Diversos estudos recentes, entre os quais uma avaliação de inteligência para uso das autoridades americanas de 2008, preveem que, nas próximas décadas, as mudanças climáticas vão se tornar fonte importante de instabilidade política. A escassez de água será um fator significativo na criação ou na exacerbação de conflitos internacionais. "Em áreas do Oriente Médio, já existem tensões por causa da água", lê-se em documento preparado por um grupo de oficiais militares da reserva americanos. E o aumento das temperaturas também pode estar inchando as fileiras de refugiados internacionais - "As alterações no clima são agora um dos principais motores do deslocamento forçado de populações", afirma António Guterres, alto comissário das Nações Unidas para a questão dos refugiados - e contribuindo para a eclosão de conflitos armados. Segundo alguns especialistas, há conexão entre os combates em Darfur, que se estima tenham cobrado a vida de 300 mil pessoas, e alterações no regime de chuvas da região, colocando os pastores nômades em conflito com os agricultores.

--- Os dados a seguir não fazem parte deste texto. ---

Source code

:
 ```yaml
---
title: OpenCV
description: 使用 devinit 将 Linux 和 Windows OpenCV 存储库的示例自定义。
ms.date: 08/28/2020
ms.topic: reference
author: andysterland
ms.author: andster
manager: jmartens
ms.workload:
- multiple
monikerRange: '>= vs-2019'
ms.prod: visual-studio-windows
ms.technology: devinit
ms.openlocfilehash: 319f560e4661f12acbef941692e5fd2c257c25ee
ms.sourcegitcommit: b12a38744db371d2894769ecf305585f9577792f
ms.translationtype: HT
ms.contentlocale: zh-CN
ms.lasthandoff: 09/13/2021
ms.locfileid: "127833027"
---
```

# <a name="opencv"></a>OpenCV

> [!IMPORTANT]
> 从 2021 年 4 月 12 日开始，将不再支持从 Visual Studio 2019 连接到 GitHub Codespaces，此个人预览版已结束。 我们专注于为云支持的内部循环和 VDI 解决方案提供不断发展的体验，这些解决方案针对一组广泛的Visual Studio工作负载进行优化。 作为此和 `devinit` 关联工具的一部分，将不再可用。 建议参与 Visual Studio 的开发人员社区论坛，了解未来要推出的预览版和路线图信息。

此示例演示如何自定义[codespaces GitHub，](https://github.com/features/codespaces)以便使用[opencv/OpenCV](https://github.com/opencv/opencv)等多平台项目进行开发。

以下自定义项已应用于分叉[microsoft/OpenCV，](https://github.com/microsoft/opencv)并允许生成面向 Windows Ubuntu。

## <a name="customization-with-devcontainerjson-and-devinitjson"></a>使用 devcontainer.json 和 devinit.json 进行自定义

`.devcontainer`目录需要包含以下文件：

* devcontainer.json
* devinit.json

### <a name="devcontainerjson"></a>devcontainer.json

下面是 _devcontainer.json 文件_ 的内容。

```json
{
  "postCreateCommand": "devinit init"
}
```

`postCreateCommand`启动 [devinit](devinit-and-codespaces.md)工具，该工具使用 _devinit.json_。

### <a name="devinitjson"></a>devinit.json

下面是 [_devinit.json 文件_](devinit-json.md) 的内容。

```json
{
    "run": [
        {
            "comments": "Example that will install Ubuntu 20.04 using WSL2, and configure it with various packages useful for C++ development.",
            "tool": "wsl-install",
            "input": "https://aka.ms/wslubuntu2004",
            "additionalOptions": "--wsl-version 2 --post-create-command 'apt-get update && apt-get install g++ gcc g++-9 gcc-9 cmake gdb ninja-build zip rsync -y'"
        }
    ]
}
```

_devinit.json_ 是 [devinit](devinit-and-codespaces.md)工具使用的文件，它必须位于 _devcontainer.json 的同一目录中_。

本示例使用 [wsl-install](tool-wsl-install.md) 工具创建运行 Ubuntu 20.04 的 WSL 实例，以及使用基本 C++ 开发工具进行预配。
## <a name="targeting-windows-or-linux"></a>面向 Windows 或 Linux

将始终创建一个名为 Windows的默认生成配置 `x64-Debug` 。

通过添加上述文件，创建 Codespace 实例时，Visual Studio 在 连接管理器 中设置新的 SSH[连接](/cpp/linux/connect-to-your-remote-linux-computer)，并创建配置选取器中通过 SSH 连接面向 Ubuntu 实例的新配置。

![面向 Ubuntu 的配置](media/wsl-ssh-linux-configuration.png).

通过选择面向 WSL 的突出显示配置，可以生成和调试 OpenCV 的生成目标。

O descompasso nas precipitações atuais poderá afetar as sociedades tão gravemente como algumas das mudanças climáticas no passado? A região sudoeste dos Estados Unidos apresentou, no decorrer da história, uma propensão a sofrer secas fortes o bastante para aniquilar - ou pelo menos dispersar - populações locais. Hoje as técnicas de manejo da água são muito mais apuradas do que eram no passado, e a região sudoeste conta com um sistema de "canalização de dimensões continentais", na expressão de Richard Seager, especialista na história do clima. Mas quão vulnerável é a região diante da provável aridez resultante do aquecimento global?

"Não temos a menor ideia, pois jamais chegamos a esse ponto", comenta Seager. "Mas, com a humanidade influindo no clima, não vai demorar muito para descobrirmos isso."